Senior business administration major Lindsey Allison took Kitchen’s entrepreneurship class in spring 2020, right when he finished his 193rd journey. She said that it was a really meaningful experience having a professor who had accomplished this goal.
“When he got back, he actually had a flag and had all the students sign it, which was really special,” Allison said. “Even though we weren’t on his travels with him, he made us feel that we were along for the journey, and that we were able to support him.”
Beyond Earth
After finally traveling to all 193 countries, Kitchen’s next goal is to make it to space. He thinks that being able to fly to space after visiting all the countries in the world would be an incredible experience to share with his students.
“Going to space isn’t about being the first person to travel to every country and then go into space,” Kitchen said. “But just to be able to see it, to be able to experience it, would just be so fantastic, and then to come back and be able to share that experience with people is where my heart is.”
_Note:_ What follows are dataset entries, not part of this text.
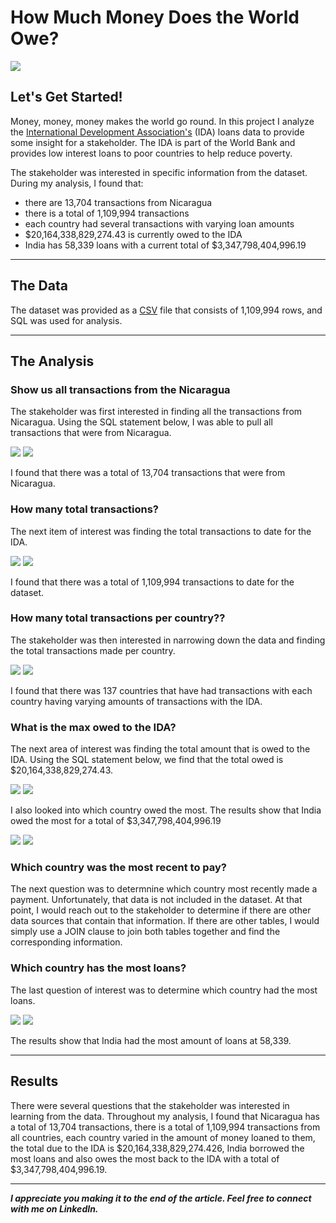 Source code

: # How Much Money Does the World Owe?

<img src="images/SQL_Banking_Cover.png"/>

## Let's Get Started!

Money, money, money makes the world go round. In this project I analyze the [International Development Association's](https://ida.worldbank.org/en/what-is-ida) (IDA) loans data to provide some insight for a stakeholder. The IDA is part of the World Bank and provides low interest loans to poor countries to help reduce poverty.

The stakeholder was interested in specific information from the dataset. During my analysis, I found that: 

  - there are 13,704 transactions from Nicaragua
  - there is a total of 1,109,994 transactions
  - each country had several transactions with varying loan amounts
  - $20,164,338,829,274.43 is currently owed to the IDA
  - India has 58,339 loans with a current total of $3,347,798,404,996.19

---

## The Data

The dataset was provided as a [CSV](https://finances.worldbank.org/Loans-and-Credits/IDA-Statement-Of-Credits-and-Grants-Historical-Dat/tdwh-3krx) file that consists of 1,109,994 rows, and SQL was used for analysis.

---

## The Analysis

### Show us all transactions from the Nicaragua

The stakeholder was first interested in finding all the transactions from Nicaragua. Using the SQL statement below, I was able to pull all transactions that were from Nicaragua. 

<img src="images/SQL_Banking_Nicaragua.png"/>
<img src="images/SQL_Banking Nicaragua_results.png"/>

I found that there was a total of 13,704 transactions that were from Nicaragua.

### How many total transactions? 

The next item of interest was finding the total transactions to date for the IDA. 

<img src="images/SQL_Banking_Total_Transactitons.png"/>
<img src="images/SQL_Banking_Total_Transactitons_Results.png"/>

I found that there was a total of 1,109,994 transactions to date for the dataset.

### How many total transactions per country?? 

The stakeholder was then interested in narrowing down the data and finding the total transactions made per country.

<img src="images/SQL_transactions_country.png"/>
<img src="images/SQL_transactions_country_results.png"/>

I found that there was 137 countries that have had transactions with each country having varying amounts of transactions with the IDA.

### What is the max owed to the IDA?

The next area of interest was finding the total amount that is owed to the IDA. Using the SQL statement below, we find that the total owed is $20,164,338,829,274.43.

<img src="images/SQL_banking_total_owed.png"/>
<img src="images/SQL_banking_total_owed_results.png"/>


I also looked into which country owed the most. The results show that India owed the most for a total of $3,347,798,404,996.19

<img src="images/SQL_banking_highest_owed_country.png"/>
<img src="images/SQL_banking_highest_owed_country_results.png"/>

### Which country was the most recent to pay?

The next question was to determnine which country most recently made a payment. Unfortunately, that data is not included in the dataset. At that point, I would reach out to the stakeholder to determine if there are other data sources that contain that information. If there are other tables, I would simply use a JOIN clause to join both tables together and find the corresponding information. 

### Which country has the most loans? 

The last question of interest was to determine which country had the most loans.

<img src="images/SQL_banking_most_loans.png"/>
<img src="images/SQL_banking_most_loans_results.png"/>

The results show that India had the most amount of loans at 58,339.

---

## Results

There were several questions that the stakeholder was interested in learning from the data. Throughout my analysis, I found that Nicaragua has a total of 13,704 transactions, there is a total of 1,109,994 transactions from all countries, each country varied in the amount of money loaned to them, the total due to the IDA is $20,164,338,829,274.426, India borrowed the most loans and also owes the most back to the IDA with a total of $3,347,798,404,996.19.

---

***I appreciate you making it to the end of the article. Feel free to connect with me on LinkedIn.***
He is currently entered in a contest to win a flight to space in fall 2021. To win, he is trying to get his video explaining his journey on Twitter to go viral.
What a ride – my entrepreneurial journey, visiting every country in the world, and my dream to see it all from SPACE! 🌎 🚀
To do so, Kitchen said he is hoping people in his community will retweet his video with the hashtag #inspiration4contest.
“I would love the UNC community to support me on this, I would be honored if they would,” Kitchen said. “I think it would be one of those cool, fun, hopeful things for students in the UNC community to have a UNC representative on that flight.”
Motley said that Kitchen’s drive for experience is one of the reasons his teaching has been so impactful to her.
“What he’s doing now with traveling and trying to go to space, he’s just willing to go for it, and that alone is just so inspirational,” Motley said. “I’m so thankful that I’ve had the opportunity to take a class with him and just get to know him as an incredible mentor, person, traveler and hopefully space cadet.”